I suspect I am probably doing something very wrong in the model/guide architecture which might be causing this. Here is what I have, and would appreciate anyone pointing out where I’ve gone wrong…

# 
# A basic Linear Layer for Pyro, setup to try and learn the loc, and scale of Normally distributed weights and bias
# 
class PyroLinear(torch.nn.Linear, pyro.nn.PyroModule): 
    def __init__(self, in_features, out_features, device='cpu', **kwargs):
        super().__init__(in_features, out_features, **kwargs)
        mu = torch.randn_like( self.weight, device=device)
        sigma = torch.rand_like( self.weight, device=device) + 0.01
        self.weight = pyro.nn.PyroSample( pyro.distributions.Normal( mu, sigma).expand([self.out_features, self.in_features]).to_event(2))
        if self.bias is not None:
            mu = torch.randn_like( self.bias, device=device)
            sigma = torch.rand_like( self.bias, device=device) + 0.01
            self.bias = pyro.nn.PyroSample( pyro.distributions.Normal( mu, sigma).expand([self.out_features]).to_event(1))
            
    @property
    def device(self):
        if len( list(self.parameters())) > 0:
            return next(self.parameters()).device
        else:
            return 'cpu'

# 
# Helper function to create a PyroLinear Layer with activation function
# 
def layer_block( n_in, n_out, device='cpu'):
    return pyro.nn.PyroModule[ torch.nn.Sequential](
        PyroLinear(n_in, n_out, device=device),
        torch.nn.Tanh()
    )

# 
# My full model architecture with model/guide
# 
class NNet_Model(pyro.nn.PyroModule):
    def __init__(self, n_inputs=1,  h_layers=[20], scale=0.1, device='cpu'):
        super().__init__()
        self.predictive = None
        self.norm_scale = scale
        self.layer_sizes = [n_inputs, *h_layers]

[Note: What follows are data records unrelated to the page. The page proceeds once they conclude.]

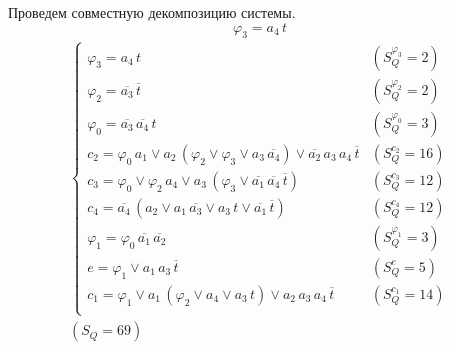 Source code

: \documentclass{article}
\begin{document}
\noindent\begin{minipage}{\textwidth}
Проведем совместную декомпозицию системы. \[\varphi_{3} = a_4\,t\]
\[\begin{matrix}
    \begin{cases}
        \varphi_{3} = a_4\,t & (S_Q^{\varphi_{3}} = 2) \\
        \varphi_{2} = \overline{a_3}\,\overline{t} & (S_Q^{\varphi_{2}} = 2) \\
        \varphi_{0} = \overline{a_3}\,\overline{a_4}\,t & (S_Q^{\varphi_{0}} = 3) \\
        c_2 = \varphi_{0}\,a_1 \lor a_2\,\left(\varphi_{2} \lor \varphi_{3} \lor a_3\,\overline{a_4}\right) \lor \overline{a_2}\,a_3\,a_4\,\overline{t} & (S_Q^{c_2} = 16) \\
        c_3 = \varphi_{0} \lor \varphi_{2}\,a_4 \lor a_3\,\left(\varphi_{3} \lor \overline{a_1}\,\overline{a_4}\,\overline{t}\right) & (S_Q^{c_3} = 12) \\
        c_4 = \overline{a_4}\,\left(a_2 \lor a_1\,\overline{a_3} \lor a_3\,t \lor \overline{a_1}\,\overline{t}\right) & (S_Q^{c_4} = 12) \\
        \varphi_{1} = \varphi_{0}\,\overline{a_1}\,\overline{a_2} & (S_Q^{\varphi_{1}} = 3) \\
        e = \varphi_{1} \lor a_1\,a_3\,\overline{t} & (S_Q^{e} = 5) \\
        c_1 = \varphi_{1} \lor a_1\,\left(\varphi_{2} \lor a_4 \lor a_3\,t\right) \lor a_2\,a_3\,a_4\,\overline{t} & (S_Q^{c_1} = 14) \\
    \end{cases} \\ (S_Q = 69)
\end{matrix}\] \\ \phantom{0}
\end{minipage}
\end{document}
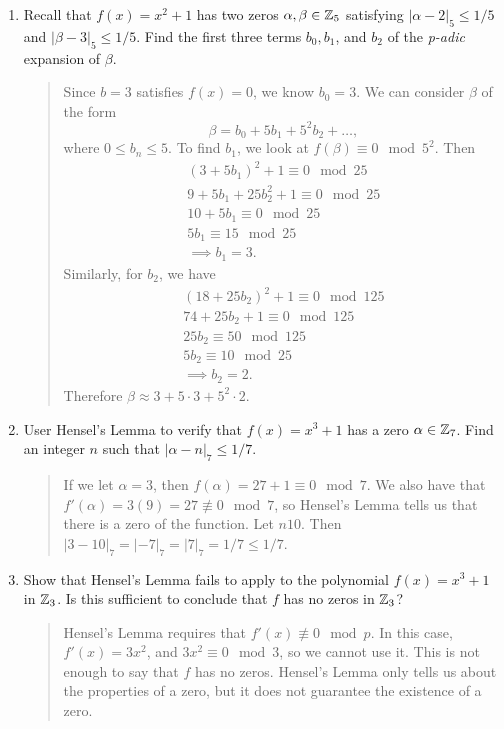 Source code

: \documentclass{hw}
\begin{document}

\begin{enumerate}
    \item Recall that $f(x)=x^2 + 1$ has two zeros $\alpha,\beta\in\mathbb{Z}_{5}$ satisfying $|\alpha-2|_{5}\leq 1/5$ and
    $|\beta-3|_{5}\leq 1/5$. Find the first three terms $b_{0}, b_{1}$, and $b_{2}$ of the \textit{p-adic} expansion
    of $\beta$.
    \begin{quote}
        Since $b=3$ satisfies $f(x)=0$, we know $b_{0}=3$. We can consider $\beta$ of the form
        \[
            \beta = b_{0} + 5b_{1} + 5^{2}b_{2} + \dots,
        \]
        where $0\leq b_{n} \leq 5$. To find $b_{1}$, we look at $f(\beta)\equiv 0\mod 5^{2}$. Then
        \begin{gather*}
            (3+5b_{1})^{2} + 1 \equiv 0\mod 25\\
            9 + 5b_{1} + 25b_{2}^{2} + 1 \equiv 0\mod 25\\
            10 + 5b_{1} \equiv 0\mod 25\\
            5b_{1}\equiv 15\mod 25\\
            \implies b_{1}=3.
        \end{gather*}
        Similarly, for $b_{2}$, we have
        \begin{gather*}
            (18+25b_{2})^{2} + 1 \equiv 0\mod 125\\
            74 + 25b_{2} + 1 \equiv 0 \mod 125\\
            25b_{2} \equiv 50\mod 125\\
            5b_{2}\equiv 10\mod 25\\
            \implies b_{2} = 2.
        \end{gather*}
        Therefore $\beta \approx 3 + 5\cdot3 + 5^{2}\cdot2$.
    \end{quote}

    \item User Hensel's Lemma to verify that $f(x)=x^3+1$ has a zero $\alpha\in\mathbb{Z}_{7}$. Find an integer $n$ such that
    $|\alpha-n|_{7} \leq 1/7$.
    \begin{quote}
        If we let $\alpha=3$, then $f(\alpha)=27+1\equiv 0\mod 7$. We also have that
        $f'(\alpha)=3(9)=27\not\equiv0\mod7$, so Hensel's Lemma tells us that there is a zero of the function. Let $n  10$. Then $|3-10|_{7}=|-7|_{7}=|7|_{7}=1/7 \leq 1/7$.
    \end{quote}

    \item Show that Hensel's Lemma fails to apply to the polynomial $f(x)=x^3+1$ in $\mathbb{Z}_{3}$. Is this sufficient to
    conclude that $f$ has no zeros in $\mathbb{Z}_{3}$?
    \begin{quote}
        Hensel's Lemma requires that $f'(x)\not\equiv 0 \mod p$. In this case, $f'(x)=3x^{2}$, and
        $3x^{2}\equiv0\mod 3$, so we cannot use it. This is not enough to say that $f$ has no zeros. Hensel's Lemma only tells us about the properties of a zero, but it does not guarantee the existence of a zero.
    \end{quote}
\end{enumerate}
\end{document}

        layer_blocks = [ layer_block(in_f, out_f, device=device) for in_f, out_f in zip(self.layer_sizes[:-1], self.layer_sizes[1:])]
        
        self.feature_net = pyro.nn.PyroModule[ torch.nn.Sequential](*layer_blocks)
        self.out = PyroLinear( self.layer_sizes[ -1], 2, device=device)
        
    #
    # The latent model function used to train with SVI
    #
    def model_base( self, x, y=None):
        x = self.feature_net( x)
        mu = self.out( x)
        prob = torch.softmax( mu, axis=1)
        pred = (prob[:,1] - prob[:,0]) * 0.5 + 0.5
        with pyro.plate("data", x.shape[0]):
            obs = pyro.sample( "obs", pyro.distributions.Normal( loc=pred, scale=torch.tensor(self.norm_scale).to( self.device)), obs=y).type( torch.float32)

    #
    # The guide function used in training with SVI
    #
    def guide(self, x, y=None):
        for i in range(0, len( self.feature_net)):
            mu = torch.randn_like( self.feature_net[i][0].weight)
            sigma = torch.rand_like( self.feature_net[i][0].weight) + 0.1
            mu_param = pyro.param( f"feature_net.{i}.0.w_mu", mu)
            sigma_param = pyro.param( f"feature_net.{i}.0.w_sigma", sigma, constraint=pyro.distributions.constraints.positive)
            _ = pyro.sample( f"feature_net.{i}.0.weight",  pyro.distributions.Normal(mu_param, sigma_param).expand([self.feature_net[i][0].weight.size(0), self.feature_net[i][0].weight.size(1)]).to_event(2))
            mu = torch.randn_like( self.feature_net[i][0].bias)
            sigma = torch.rand_like( self.feature_net[i][0].bias) + 0.1
            mu_param = pyro.param( f"feature_net.{i}.0.b_mu", mu)
            sigma_param = pyro.param( f"feature_net.{i}.0.b_sigma", sigma, constraint=pyro.distributions.constraints.positive)
            _ = pyro.sample( f"feature_net.{i}.0.bias",  pyro.distributions.Normal(mu_param, sigma_param).expand([self.feature_net[i][0].bias.size(0)]).to_event(1))
        mu = torch.randn_like( self.out.weight)
        sigma = torch.rand_like( self.out.weight) + 0.1
        mu_param = pyro.param( f"out.w_mu", mu)
        sigma_param = pyro.param( f"out.w_sigma", sigma, constraint=pyro.distributions.constraints.positive)
        _ = pyro.sample( f"out.weight",  pyro.distributions.Normal(mu_param, sigma_param).expand([self.out.weight.size(0), self.out.weight.size(1)]).to_event(2))
        mu = torch.randn_like( self.out.bias)
        sigma = torch.rand_like( self.out.bias) + 0.1
        mu_param = pyro.param( f"out.b_mu", mu)
        sigma_param = pyro.param( f"out.b_sigma", sigma, constraint=pyro.distributions.constraints.positive)
        _ = pyro.sample( f"out.bias",  pyro.distributions.Normal(mu_param, sigma_param).expand([self.out.bias.size(0)]).to_event(1))
    
    # Return the predictions along with the std
    #    - This creates the Predictive model if it does not yet exist.
    #    - It then assembles the final mean prediction from "obs" and returns it along with the std
    def forward(self, x, samples=100):
        if self.predictive == None:
            self.predictive = pyro.infer.Predictive(self.model_base, guide=self.guide, num_samples=samples)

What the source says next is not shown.